Eye For Film >> Movies >> Daughter (2022) Film Review
Daughter
Reviewed by: Jennie Kermode
“It’s easier to give him what he wants,” says Mother.
We have seen what happens when he doesn’t get his way. in the opening scenes, a young woman runs headlong down a dirt road, followed by a car. The car stops at the top of an incline, skylined in imposing style. The Father and the Son get out, easily running the exhausted woman down despite the fact that they’re wearing gas masks. On a patch of grass surrounded by trees, Father strikes again and again. Afterwards, Son apologises. He knows that he should have spotted the signs and spoken up before it came to that. Then they might still be a happy family.
We meet the new Daughter (now played by Vivien Ngô) shortly afterwards, when the bag is taken off her head and her role is explained to her. Father (Casper Van Dien) says that everything in his life revolves around protecting Son (Ian Alexander), and that if she understands that and behaves accordingly, leaving the rot of the outer world behind, she will be perfectly safe. In fact, after two years, he’ll let her go. Nobody will harm or abuse her, as long as she’s good.

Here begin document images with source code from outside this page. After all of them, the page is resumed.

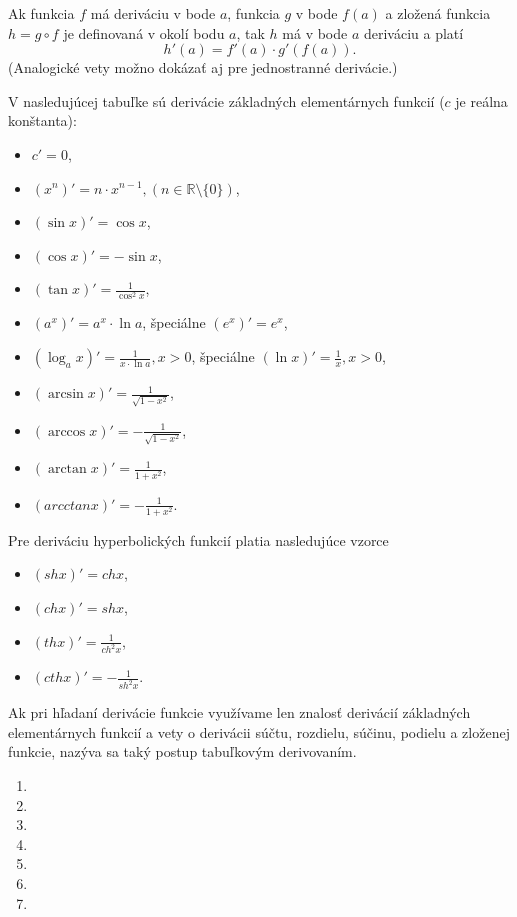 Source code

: \begin{veta}
Ak funkcia $f$ má deriváciu v bode $a$, funkcia $g$ v bode $f(a)$ a zložená funkcia $h=g \circ f$ je definovaná v okolí bodu $a$, tak $h$ má v bode $a$ deriváciu a platí $$h'(a)=f'(a)\cdot g'(f(a)).$$
(Analogické vety možno dokázať aj pre jednostranné derivácie.)
\end{veta}

V nasledujúcej tabuľke sú derivácie základných elementárnych funkcií ($c$ je reálna konštanta):
\begin{itemize}
\item $c'=0$,
\item $(x^n)'=n\cdot x^{n-1},(n \in \mathbb{R} \setminus \{0\})$,
\item $(\sin x)'=\cos x$,
\item $(\cos x)'=-\sin x$,
\item $(\tan x)'=\frac{1}{\cos^2 x}$,
\item $(a^x)'=a^x \cdot \ln a$, špeciálne $(e^x)'=e^x$,
\item $(\log_{a} x)'=\frac{1}{x\cdot \ln a},x>0$, špeciálne $(\ln x)'=\frac{1}{x},x>0$,
\item $(\arcsin x)'=\frac{1}{\sqrt{1-x^2}}$,
\item $(\arccos x)'=-\frac{1}{\sqrt{1-x^2}}$,
\item $(\arctan x)'=\frac{1}{1+x^2}$,
\item $(arcctan x)'=-\frac{1}{1+x^2}$.
\end{itemize} 

Pre deriváciu hyperbolických funkcií platia nasledujúce vzorce
\begin{multicols}{2}
\begin{itemize}
   \item $(sh x)'=ch x$,
   \item $(ch x)'=sh x$,
   \item $(th x)'=\frac{1}{ch^2 x}$,
   \item $(cth x)'=-\frac{1}{sh^2 x}$.
\end{itemize}
\end{multicols}

Ak pri hľadaní derivácie funkcie využívame len znalosť derivácií základných elementárnych funkcií a vety o derivácii súčtu, rozdielu, súčinu, podielu a zloženej funkcie, nazýva sa taký postup tabuľkovým derivovaním.

\begin{enumerate}[resume]
	\item {}
	\item {}
	\item {}
	\item {}
	\item {}
	\item {}
	\item {}
\end{enumerate}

A close-up study of the dynamics of power in an absurd but still believable situation (described in the opening credits as ‘based on more fact than fiction’), this is a film inspired by the work of Simone de Beauvoir, played out in a modest home where everything is beige or tan or varnished wood. The windows are covered; the garage is full of gallon bottles of water. The air outside is toxic, Son explains. That’s why people get sick and behave in terrible ways. To keep them safe, Father makes sure that they’re all shackled and the doors are locked before he goes out for supplies. Son passes the time with board games: Outwit, Sorry, Finance and more. Daughter’s job is to play with him and keep him company. One day, says Father, that boy will save the world.
Daughter is smart. She realises that there’s no point in rebelling just for the sake of it, but she watches and she waits, getting to know those around her. The film’s best scenes are those between her and Mother (Elyse Dinh), who has been there much longer, is presumably experiencing a different kind of suffering, and has a very different way of coping. The friction between the two presents an early threat to Father’s treasured peace, even though their shared use of Vietnamese – which he doesn’t speak – would seem to make them allies. Staying out of trouble proves complicated, as it’s difficult to know what Father will be offended by, but as she observes Son’s passion for creative projects, she begins to identify an area in which she can take away some of the patriarch’s power.

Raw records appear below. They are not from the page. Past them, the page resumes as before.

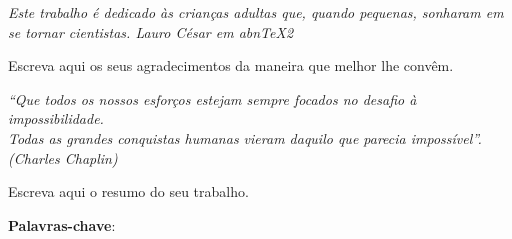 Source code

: \documentclass[
	12pt,				%
	openright,			%
	oneside,			%
	a4paper,			%
	english,			%
	brazil				%
	]{abntex2}
\theoremstyle{definition}
\begin{document}

\frenchspacing 

\pretextual{}

\imprimircapa{}

\imprimirfolhaderosto{}

%    
\newpage

\begin{folhadeaprovacao}
\imprimirfolhadeaprovacao{}
\end{folhadeaprovacao}

\begin{dedicatoria}
    \vspace*{\fill}
    \flushright{}
    \textit{Este trabalho é dedicado às crianças adultas que,
	quando pequenas, sonharam em se tornar cientistas.
	\- Lauro César em abnTeX2}
\end{dedicatoria}

\begin{agradecimentos}
Escreva aqui os seus agradecimentos da maneira que melhor lhe convêm.
\end{agradecimentos}

\begin{epigrafe}
    \vspace*{\fill}
	\begin{flushright}
		\textit{``Que todos os nossos esforços estejam sempre focados no desafio à impossibilidade.\\ Todas as grandes conquistas humanas vieram daquilo que parecia impossível''.\\
		(Charles Chaplin)}
	\end{flushright}
\end{epigrafe}

\setlength{\absparsep}{18pt}
\begin{resumo}
Escreva aqui o resumo do seu trabalho.

\textbf{Palavras-chave}: \imprimirpalavraschave{}
\end{resumo}
\end{document}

Cleverly shot throughout in a style which contributes to the claustrophobia of the family’s environment and speaks to where power is positioned, the film also benefits from a minimal but very effective score. It’s carefully paced, with injections of humour where they’re most needed, and some sharp observations to make about wider society. Some viewers may find the loose ends frustrating but they don’t come across as an oversight, simply as a reminder that, seeing this world through Daughter’s eyes, we can’t expect to make sense of it in its entirety, and there may be still more dreadful possibilities lurking just out of sight.
Ngô and director Corey Deshon have stated that they wanted to create opportunity for Asian American actors and to show that people of colour can make diverse types of films. There’s certainly a lot of talent on display here, and it’s also nice to see Van Dien doing something worthwhile after spending most of his post-Starship Troopers career in three-for-a-pound B-movies. If his name makes you expect more of the same when you come to this, you’re in for a pleasant surprise. Rather than the exploitative horror you might expect from the set-up. Deshon has crafted a complex moral fable which, in an era of constant conflict around art and what it means to be free, could not be more timely.